Podéis leer más sobre los priones aquí (y si a alguien le interesa mucho el tema, que me pida los apuntes) y sobre la enfermedad del kuru, aquí. También, si os interesa, podéis buscar información sobre las enfermedades relacionadas.  ¡Ah! Y antes de que se me olvide, os voy a colgar aquí un pequeño documental sobre el kuru: cuenta algunas cosas que no he mencionado por no extenderme demasiado y además, las imágenes me parecen impactantes.


Ahora, pasemos al plano de la ficción, ese que tanto nos gusta...


¿Cómo puede integrarse el kuru en una historia?

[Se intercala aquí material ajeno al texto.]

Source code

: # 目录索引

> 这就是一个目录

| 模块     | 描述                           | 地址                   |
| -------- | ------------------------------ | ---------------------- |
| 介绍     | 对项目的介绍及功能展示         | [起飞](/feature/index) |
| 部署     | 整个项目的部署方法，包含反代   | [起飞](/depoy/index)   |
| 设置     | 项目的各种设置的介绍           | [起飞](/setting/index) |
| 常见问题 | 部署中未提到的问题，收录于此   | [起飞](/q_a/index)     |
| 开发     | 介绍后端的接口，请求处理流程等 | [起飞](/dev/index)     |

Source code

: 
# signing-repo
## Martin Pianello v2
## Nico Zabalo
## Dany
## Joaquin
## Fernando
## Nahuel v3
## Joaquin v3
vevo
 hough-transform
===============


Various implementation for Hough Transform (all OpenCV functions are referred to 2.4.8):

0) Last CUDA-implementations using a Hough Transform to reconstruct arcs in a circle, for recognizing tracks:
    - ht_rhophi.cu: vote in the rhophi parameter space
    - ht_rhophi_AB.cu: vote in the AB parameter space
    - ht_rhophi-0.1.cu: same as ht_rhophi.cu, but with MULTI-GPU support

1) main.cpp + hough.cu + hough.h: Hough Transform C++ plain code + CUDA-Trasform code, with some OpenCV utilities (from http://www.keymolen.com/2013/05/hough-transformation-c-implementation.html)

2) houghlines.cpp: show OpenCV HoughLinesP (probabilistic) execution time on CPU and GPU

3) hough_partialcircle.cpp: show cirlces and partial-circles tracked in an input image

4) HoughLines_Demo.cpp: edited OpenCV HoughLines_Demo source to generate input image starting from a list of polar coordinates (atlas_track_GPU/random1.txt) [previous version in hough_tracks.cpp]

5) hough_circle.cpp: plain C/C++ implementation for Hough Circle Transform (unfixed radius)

El kuru es una enfermedad mayoritariamente provocada por el canibalismo, que hace que se extienda rápidamente entre miembros de una misma tribu. Basta con que uno solo tuviera la mutación para que pronto hubiera muchos más contagiados. Sin embargo, esto de por sí no da mucho juego. Sin embargo ¿qué pasaría si, en un acto de canibalismo de guerra, los indígenas de una tribu se comieran a uno de otra infectado con kuru? Sería fácil que muchos cayeran enfermos, y le echarían la culpa a algún espíritu maligno, desatando probablemente una guerra entre ambos.

¿Y qué pasaría si a una tribu sana le da por comerse el cerebro de un turista afectado con la versión occidental de la enfermedad? Porque existe, es el síndrome de Creutzfeldt-Jakob y se contrae mayoritariamente por mutaciones espontáneas.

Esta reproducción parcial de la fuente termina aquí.